Music review: Bang on a Can All-Stars
Edinburgh International Festival Scotsman review: Bang on a Can All-Stars at the Usher Hall, reviewed by Susan Nickalls
For Field Recordings, Brooklyn-based Bang on a Can All-Stars invited composers to write pieces based on recorded sound itself with several of these unveiled in the UK for the first time.
For instance, Steve Reich’s The Cave of Machpelah, a beautiful new arrangement of a scene from his multi-media opera The Cave, Todd Reynold’s gospel-flavoured Seven Sundays and Johann Johannson’s Hz incorporating film of a disused 1920s Reykjavik power station with synchronised sound effects and live instruments.

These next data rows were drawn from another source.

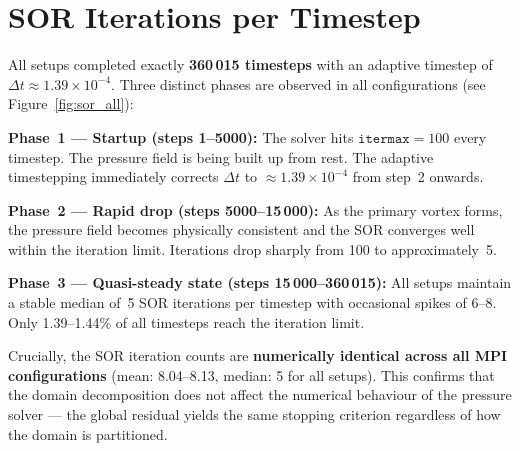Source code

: \documentclass[11pt, a4paper]{article}
\begin{document}
\section{SOR Iterations per Timestep}

All setups completed exactly \textbf{360\,015 timesteps} with an adaptive
timestep of $\Delta t \approx 1.39\times10^{-4}$. Three distinct phases are
observed in all configurations (see Figure~\ref{fig:sor_all}):

\textbf{Phase~1 --- Startup (steps 1--5000):} The solver hits
$\mathtt{itermax} = 100$ every timestep. The pressure field is being built up
from rest. The adaptive timestepping immediately corrects $\Delta t$ to
$\approx1.39\times10^{-4}$ from step~2 onwards.

\textbf{Phase~2 --- Rapid drop (steps 5000--15\,000):} As the primary vortex
forms, the pressure field becomes physically consistent and the SOR converges
well within the iteration limit. Iterations drop sharply from 100 to
approximately~5.

\textbf{Phase~3 --- Quasi-steady state (steps 15\,000--360\,015):} All setups
maintain a stable median of~5 SOR iterations per timestep with occasional spikes
of 6--8. Only 1.39--1.44\% of all timesteps reach the iteration limit.

Crucially, the SOR iteration counts are \textbf{numerically identical across all
MPI configurations} (mean: 8.04--8.13, median: 5 for all setups). This confirms
that the domain decomposition does not affect the numerical behaviour of the
pressure solver --- the global residual yields the same stopping criterion
regardless of how the domain is partitioned.
\end{document}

The tightly-knit All-Stars gave a slick, polished performance, and it was fascinating to glimpse the past via new technology. Only Mira Calix’s Meeting You Seemed Easy with its busy airport scenes and noises seemed more focused on the modern condition. Julia Wolfe’s Reeling, incorporating French Canadian singer Benoit Benoit, could easily pass for puirt-à-beul, Gaelic mouth-music, and Anna Clynes’s A Wonderful Day, based on the recording of a man she met in the street, Wooly Barbee, was hugely touching.
There was plenty of wit in the pieces featuring video clips but the most compelling work was David Lang’s unused swan featuring an amplified pan into which the percussionist dropped and dragged metal objects such as chains to great effect.